Afghan army commander Abdul Wahab Walizada, whose troops are providing security in the area near Herat, said the aircraft came too close to each other while flying and their rotor blades collided. Afghan President Hamid Karzai said the crash was caused by a sandstorm, although Walizada said the weather was fine at the time.
Bono dismissed Walizada’s suggestion and said hostile fire could not be ruled out after the pilot of one helicopter reported seeing a column of black smoke in a nearby valley.
Accident or attack?
“It could have been an accident or it could have been an attack from the exterior,” he said in Madrid.
Maj. Andrew Elmes, a spokesman for NATO’s International Security Assistance Force in Kabul, said it was too soon to know the cause, but it was believed to have been an accident and not a result of rebel activity.
He said earlier that mechanical failure may have been to blame. Herat province is largely free of violence by Taliban-led rebels.
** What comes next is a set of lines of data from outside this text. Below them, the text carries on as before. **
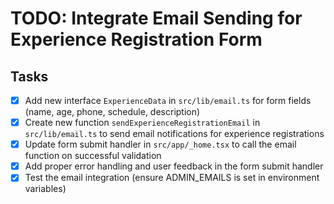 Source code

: # TODO: Integrate Email Sending for Experience Registration Form

## Tasks
- [x] Add new interface `ExperienceData` in `src/lib/email.ts` for form fields (name, age, phone, schedule, description)
- [x] Create new function `sendExperienceRegistrationEmail` in `src/lib/email.ts` to send email notifications for experience registrations
- [x] Update form submit handler in `src/app/_home.tsx` to call the email function on successful validation
- [x] Add proper error handling and user feedback in the form submit handler
- [x] Test the email integration (ensure ADMIN_EMAILS is set in environment variables)
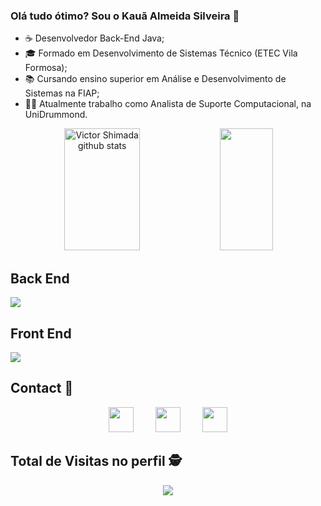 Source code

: ### Olá tudo ótimo? Sou o Kauã Almeida Silveira 👋

- ☕ Desenvolvedor Back-End Java;
- 🎓 Formado em Desenvolvimento de Sistemas Técnico (ETEC Vila Formosa);
- 📚 Cursando ensino superior em Análise e Desenvolvimento de Sistemas na FIAP;
- 👨‍💻 Atualmente trabalho como Analista de Suporte Computacional, na UniDrummond.

<div align="center">  
  <img width="49%" height="195px" src="https://github-readme-stats.vercel.app/api?username=KauaAlmeidaSilveira&show_icons=true&count_private=true&hide_border=true&title_color=ffffff&icon_color=ffffff&text_color=ffffff&bg_color=0D1117" alt="Victor Shimada github stats" /> 
  <img width="41%" height="195px" src="https://github-readme-stats.vercel.app/api/top-langs/?username=KauaAlmeidaSilveira&layout=compact&hide_border=true&title_color=ffffff&text_color=ffffff&bg_color=0D1117" />
</div>

## Back End
[![](https://skillicons.dev/icons?i=java,spring,idea,hibernate,postgres,git,mongodb,maven,mysql)](https://skillicons.dev)

## Front End
[![](https://skillicons.dev/icons?i=js,ts,html,css,bootstrap,angular,java,figma)](https://skillicons.dev)

## Contact :iphone:

<div align="center">
    <a href="mailto:kaua.a.silveira@hotmail.com"><img height="40" src="https://cdn-icons-png.flaticon.com/512/732/732223.png"></a>
    &nbsp;&nbsp;&nbsp;&nbsp;&nbsp;&nbsp;&nbsp;
    <a href="https://www.linkedin.com/in/kauaalmeidasilveira/"><img height="40" src="https://cdn-icons-png.flaticon.com/512/3536/3536505.png"></a>
    &nbsp;&nbsp;&nbsp;&nbsp;&nbsp;&nbsp;&nbsp;
    <a href="https://api.whatsapp.com/send/?phone=%2B5511963689880&text&app_absent=0" target="_blank"><img height="40" src="https://cdn-icons-png.flaticon.com/512/3536/3536445.png" target="_blank"></a>
</div>

## Total de Visitas no perfil :detective:

<div align="center"> 
    <p align="center"> <img align="center" src="https://profile-counter.glitch.me/KauaAlmeidaSilveira/count.svg" /></p>
</div>
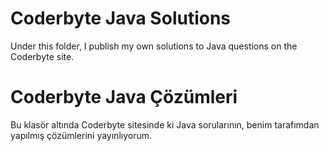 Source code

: # Coderbyte Java Solutions

Under this folder, I publish my own solutions to Java questions on the Coderbyte site.

# Coderbyte Java Çözümleri

Bu klasör altında Coderbyte sitesinde ki Java sorularının, benim tarafımdan yapılmış çözümlerini yayınlıyorum. 
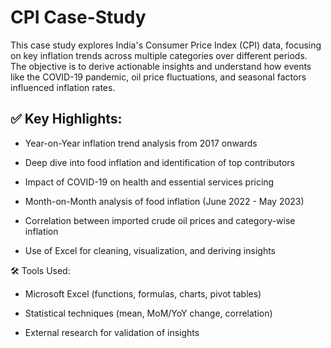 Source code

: # CPI Case-Study
This case study explores India's Consumer Price Index (CPI) data, focusing on key inflation trends across multiple categories over different periods. The objective is to derive actionable insights and understand how events like the COVID-19 pandemic, oil price fluctuations, and seasonal factors influenced inflation rates.

## ✅ Key Highlights:
- Year-on-Year inflation trend analysis from 2017 onwards

- Deep dive into food inflation and identification of top contributors

- Impact of COVID-19 on health and essential services pricing

- Month-on-Month analysis of food inflation (June 2022 - May 2023)

- Correlation between imported crude oil prices and category-wise inflation

- Use of Excel for cleaning, visualization, and deriving insights

🛠️ Tools Used:
- Microsoft Excel (functions, formulas, charts, pivot tables)

- Statistical techniques (mean, MoM/YoY change, correlation)

- External research for validation of insights

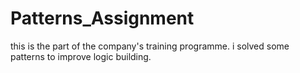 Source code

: # Patterns_Assignment
this is the part of the company's training programme. i solved some patterns to improve logic building.
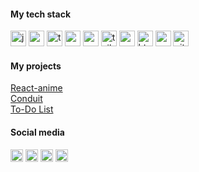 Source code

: <h4 align="left">My tech stack</h4>
<div align="left">
  <img src="https://img.shields.io/badge/JavaScript-F7DF1E?logo=javascript&logoColor=black&style=for-the-badge" height="25" alt="javascript logo"  />
  <img src="https://img.shields.io/badge/React-61DAFB?logo=react&logoColor=black&style=for-the-badge" height="25" alt="react logo"  />
  <img src="https://img.shields.io/badge/TypeScript-3178C6?logo=typescript&logoColor=white&style=for-the-badge" height="25" alt="typescript logo"  />
  <img src="https://img.shields.io/badge/Zustand-8B4513?logo=zustand&logoColor=black&style=for-the-badge" height="25" alt="react logo"  />
  <img src="https://img.shields.io/badge/Redux-764ABC?logo=redux&logoColor=white&style=for-the-badge" height="25" alt="redux logo"  />
  <img src="https://img.shields.io/badge/Tailwind CSS-06B6D4?logo=tailwindcss&logoColor=black&style=for-the-badge" height="25" alt="tailwindcss logo"  />
  <img src="https://img.shields.io/badge/Sass-CC6699?logo=sass&logoColor=black&style=for-the-badge" height="25" alt="sass logo"  />
  <img src="https://img.shields.io/badge/HTML5-E34F26?logo=html5&logoColor=white&style=for-the-badge" height="25" alt="html5 logo"  />
  <img src="https://img.shields.io/badge/CSS3-1572B6?logo=css3&logoColor=white&style=for-the-badge" height="25" alt="css3 logo"  />
  <img src="https://img.shields.io/badge/Git-F05032?logo=git&logoColor=white&style=for-the-badge" height="25" alt="git logo"  />
</div>

<h4 align="left">My projects</h4>

<a href="https://aceptijo.github.io/react-anime/" target="conduit" > React-anime </a>   
<a href="https://aceptijo.github.io/conduit-front/" target="conduit" > Conduit </a>   
<a href="https://aceptijo.github.io/reacttodonew/" target="_blank" title="to-do"> To-Do List </a>


<h4 align="left">Social media</h4>

[<img src="https://img.shields.io/static/v1?message=Telegram&logo=telegram&label=&color=2CA5E0&logoColor=white&labelColor=&style=for-the-badge" height="20" alt="telegram logo"  />](https://t.me/ScanDave)
[<img src="https://img.shields.io/static/v1?message=LinkedIn&logo=linkedin&label=&color=0077B5&logoColor=white&labelColor=&style=for-the-badge" height="20" alt="linkedin logo"  />](https://www.linkedin.com/in/grinevigor/)
[<img src="https://img.shields.io/static/v1?message=Twitter&logo=X&label=&color=black&logoColor=white&labelColor=&style=for-the-badge" height="20" alt="twitter logo"  />](https://x.com/scandavee)
[<img src="https://img.shields.io/static/v1?message=Gmail&logo=gmail&label=&color=D14836&logoColor=white&labelColor=&style=for-the-badge" height="20" alt="gmail logo"  />](https://mail.google.com/mail/u/0/#inbox?compose=GTvVlcSGLPnknNvXHtcLZpTKlwWJnjzfVRtWXgqgzDdGxMLvgctcQKWQTKgPgvZPMcPTtzClHKCpg)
“We do not think the helicopter crashed because of enemy activity. We think it was an accident,” Elmes said. “The second helicopter landed heavily. There are survivors from that helicopter.”
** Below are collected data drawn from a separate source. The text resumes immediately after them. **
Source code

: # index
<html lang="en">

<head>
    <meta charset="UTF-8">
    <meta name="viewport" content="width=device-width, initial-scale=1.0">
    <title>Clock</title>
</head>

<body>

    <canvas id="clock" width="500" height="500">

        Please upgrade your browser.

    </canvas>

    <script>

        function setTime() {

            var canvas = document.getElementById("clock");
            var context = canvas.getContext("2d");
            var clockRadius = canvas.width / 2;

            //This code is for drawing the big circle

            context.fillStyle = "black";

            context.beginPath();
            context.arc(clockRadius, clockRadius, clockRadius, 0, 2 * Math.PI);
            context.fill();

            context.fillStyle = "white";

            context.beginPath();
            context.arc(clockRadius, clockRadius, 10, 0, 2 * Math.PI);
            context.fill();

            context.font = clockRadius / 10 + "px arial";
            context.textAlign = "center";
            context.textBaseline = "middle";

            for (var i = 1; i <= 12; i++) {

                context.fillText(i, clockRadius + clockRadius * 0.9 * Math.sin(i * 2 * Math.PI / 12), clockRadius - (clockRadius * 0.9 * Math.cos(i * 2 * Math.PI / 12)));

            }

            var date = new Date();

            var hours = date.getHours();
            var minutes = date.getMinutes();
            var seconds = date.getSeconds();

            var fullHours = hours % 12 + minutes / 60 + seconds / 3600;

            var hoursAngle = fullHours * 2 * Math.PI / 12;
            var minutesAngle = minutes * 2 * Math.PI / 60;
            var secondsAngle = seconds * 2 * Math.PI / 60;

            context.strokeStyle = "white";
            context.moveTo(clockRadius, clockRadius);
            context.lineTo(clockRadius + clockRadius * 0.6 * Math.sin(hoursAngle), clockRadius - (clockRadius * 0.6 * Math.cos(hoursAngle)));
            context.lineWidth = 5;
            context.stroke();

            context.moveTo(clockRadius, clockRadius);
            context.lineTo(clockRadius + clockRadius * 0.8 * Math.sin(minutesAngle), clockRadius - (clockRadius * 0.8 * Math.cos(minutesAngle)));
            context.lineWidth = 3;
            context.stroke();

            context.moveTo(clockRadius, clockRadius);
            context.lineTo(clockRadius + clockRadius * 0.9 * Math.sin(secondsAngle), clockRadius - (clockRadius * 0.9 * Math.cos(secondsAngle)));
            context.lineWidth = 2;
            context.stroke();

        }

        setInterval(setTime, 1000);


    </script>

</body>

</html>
He said rescuers had reached the site.
In Washington, Pentagon spokesman Bryan Whitman said preliminary information showed no indication the aircraft was shot down or collided with another craft.
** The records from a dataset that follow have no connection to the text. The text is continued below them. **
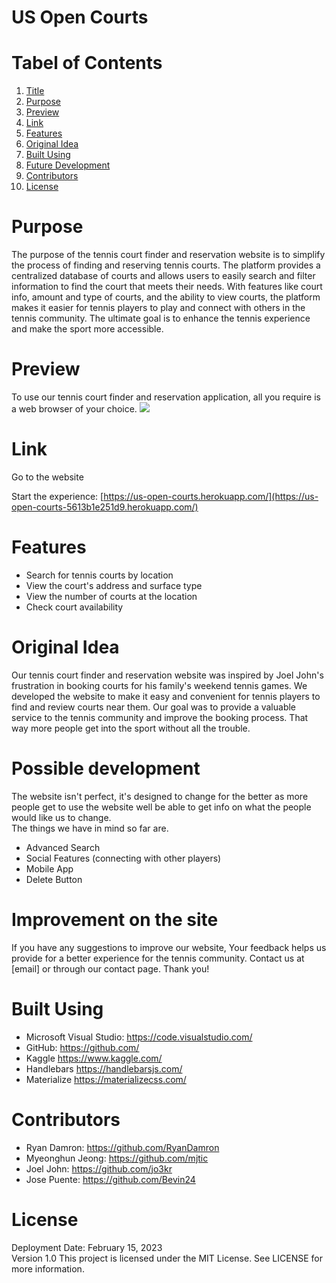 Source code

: # US Open Courts



# Tabel of Contents
1. [Title](#us-open-courts)
2. [Purpose](#purpose)
3. [Preview](#preview)
4. [Link](#link)
5. [Features](#features)
6. [Original Idea](#original-idea)
7. [Built Using](#built-using)
8. [Future Development](#possible-development)
9. [Contributors](#contributors)
10. [License](#license)


# Purpose

The purpose of the tennis court finder and reservation website is to simplify the process of finding and reserving tennis courts. The platform provides a centralized database of courts and allows users to easily search and filter information to find the court that meets their needs. With features like court info, amount and type of courts, and the ability to view courts, the platform makes it easier for tennis players to play and connect with others in the tennis community. The ultimate goal is to enhance the tennis experience and make the sport more accessible.


# Preview

To use our tennis court finder and reservation application, all you require is a web browser of your choice.
<img src="public\assets\img\preview image.png">

# Link

Go to the website

Start the experience:
[https://us-open-courts.herokuapp.com/](https://us-open-courts-5613b1e251d9.herokuapp.com/)

# Features

- Search for tennis courts by location
- View the court's address and surface type
- View the number of courts at the location
- Check court availability

# Original Idea 

Our tennis court finder and reservation website was inspired by Joel John's frustration in booking courts for his family's weekend tennis games. We developed the website to make it easy and convenient for tennis players to find and review courts near them. Our goal was to provide a valuable service to the tennis community and improve the booking process. That way more people get into the sport without all the trouble.

# Possible development

The website isn't perfect, it's designed to change for the better as more people get to use the website well be able to get info on what the people would like us to change. \
The things we have in mind so far are.

- Advanced Search
- Social Features (connecting with other players)
- Mobile App
- Delete Button

# Improvement on the site

If you have any suggestions to improve our website, Your feedback helps us provide for a better experience for the tennis community. Contact us at [email] or through our contact page. Thank you!

# Built Using

- Microsoft Visual Studio: <https://code.visualstudio.com/> 
- GitHub: <https://github.com/> 
- Kaggle <https://www.kaggle.com/>
- Handlebars <https://handlebarsjs.com/>
- Materialize <https://materializecss.com/>

# Contributors

- Ryan Damron: <https://github.com/RyanDamron> 
- Myeonghun Jeong: <https://github.com/mjtic> 
- Joel John: <https://github.com/jo3kr> 
- Jose Puente: <https://github.com/Bevin24> 

# License
Deployment Date: February 15, 2023 \
Version 1.0
This project is licensed under the MIT License. 
See LICENSE for more information.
The victims were the first Spanish troops to be killed in Afghanistan, officials said. Spain has about 800 troops in Afghanistan assisting the NATO-led security force.
The helicopter that crashed belonged to the international security force.
U.S. copter previously shot down
The crash came less than two months after suspected insurgents shot down a U.S. military Chinook helicopter in eastern Kunar province — a hotbed for Taliban and al-Qaida insurgents — near the border with Pakistan. All 16 U.S. servicemen on board were killed.
Elmes said both choppers in Tuesday’s incident were on a training mission to support crucial Sept. 18 legislative elections — the next major step toward democracy for Afghanistan after more than two decades of war and civil strife.
Taliban-led rebels vowed to sabotage the polls and have stepped up attacks in recent months, mostly in the east and south and rarely in Herat.
Bono said the two Spanish helicopters were flying together before the accident. One pilot reported seeing a column of black smoke in a nearby valley, flew closer to the spot, concluded it might signal an attack from the ground and decided to make an emergency landing.
The other helicopter crashed, he said. The level area was conducive to an easy emergency landing, which “leads the military high command not to rule out the hypothesis that it could be an attack rather than an accident.”
Walizada said one of the choppers burned.
Spanish Prime Minister Jose Luis Rodriguez Zapatero broke off his vacation in the Canary Islands to return to Madrid and meet with defense ministry officials, his office said.
Second deadly incident for Spaniards
The crash was the second major deadly incident involving Spanish troops deployed in Afghanistan. In May 2003, 62 Spanish peacekeepers returning home from Afghanistan died when their Russian-built YAK-42 plane crashed near Trabzon in northwest Turkey. Thirteen Ukrainian and Belarusian crew members of the aircraft also died.
In April, 15 U.S. service members and three American civilians were killed when their Chinook went down in a sandstorm while returning to the main U.S. base at Bagram.
NATO’s force in Afghanistan includes about 10,000 troops from 36 nations. It maintains security in the capital, Kabul, and the country’s north and west. It plans to increase its size by an unspecified amount and take over from the U.S.-led coalition in the violence-wracked south early next year, before gradually moving into the east.